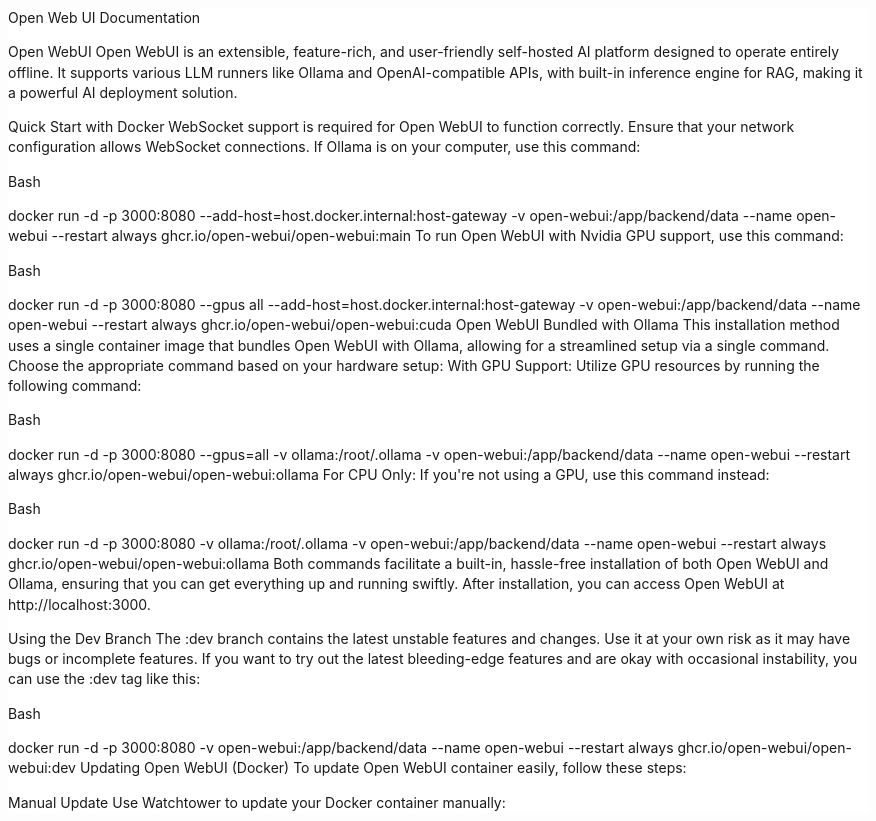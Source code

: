 Open Web UI Documentation

Open WebUI
Open WebUI is an extensible, feature-rich, and user-friendly self-hosted AI platform designed to operate entirely offline. It supports various LLM runners like Ollama and OpenAI-compatible APIs, with built-in inference engine for RAG, making it a powerful AI deployment solution.

Quick Start with Docker
WebSocket support is required for Open WebUI to function correctly. Ensure that your network configuration allows WebSocket connections.
If Ollama is on your computer, use this command:

Bash

docker run -d -p 3000:8080 --add-host=host.docker.internal:host-gateway -v open-webui:/app/backend/data --name open-webui --restart always ghcr.io/open-webui/open-webui:main
To run Open WebUI with Nvidia GPU support, use this command:

Bash

docker run -d -p 3000:8080 --gpus all --add-host=host.docker.internal:host-gateway -v open-webui:/app/backend/data --name open-webui --restart always ghcr.io/open-webui/open-webui:cuda
Open WebUI Bundled with Ollama
This installation method uses a single container image that bundles Open WebUI with Ollama, allowing for a streamlined setup via a single command. Choose the appropriate command based on your hardware setup:
With GPU Support: Utilize GPU resources by running the following command:

Bash

docker run -d -p 3000:8080 --gpus=all -v ollama:/root/.ollama -v open-webui:/app/backend/data --name open-webui --restart always ghcr.io/open-webui/open-webui:ollama
For CPU Only: If you're not using a GPU, use this command instead:

Bash

docker run -d -p 3000:8080 -v ollama:/root/.ollama -v open-webui:/app/backend/data --name open-webui --restart always ghcr.io/open-webui/open-webui:ollama
Both commands facilitate a built-in, hassle-free installation of both Open WebUI and Ollama, ensuring that you can get everything up and running swiftly.
After installation, you can access Open WebUI at http://localhost:3000.

Using the Dev Branch
The :dev branch contains the latest unstable features and changes. Use it at your own risk as it may have bugs or incomplete features.
If you want to try out the latest bleeding-edge features and are okay with occasional instability, you can use the :dev tag like this:

Bash

docker run -d -p 3000:8080 -v open-webui:/app/backend/data --name open-webui --restart always ghcr.io/open-webui/open-webui:dev
Updating Open WebUI (Docker)
To update Open WebUI container easily, follow these steps:

Manual Update
Use Watchtower to update your Docker container manually:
__________________________________________________
→ Your goal:
Take the lines above from the one containing "With GPU Support: Utilize" to the one containing "docker run -d -p 3000:8080 --gpus=all" and retype them exactly, both ends included, with nothing added.

→ Result for this exercise:
With GPU Support: Utilize GPU resources by running the following command:

Bash

docker run -d -p 3000:8080 --gpus=all -v ollama:/root/.ollama -v open-webui:/app/backend/data --name open-webui --restart always ghcr.io/open-webui/open-webui:ollama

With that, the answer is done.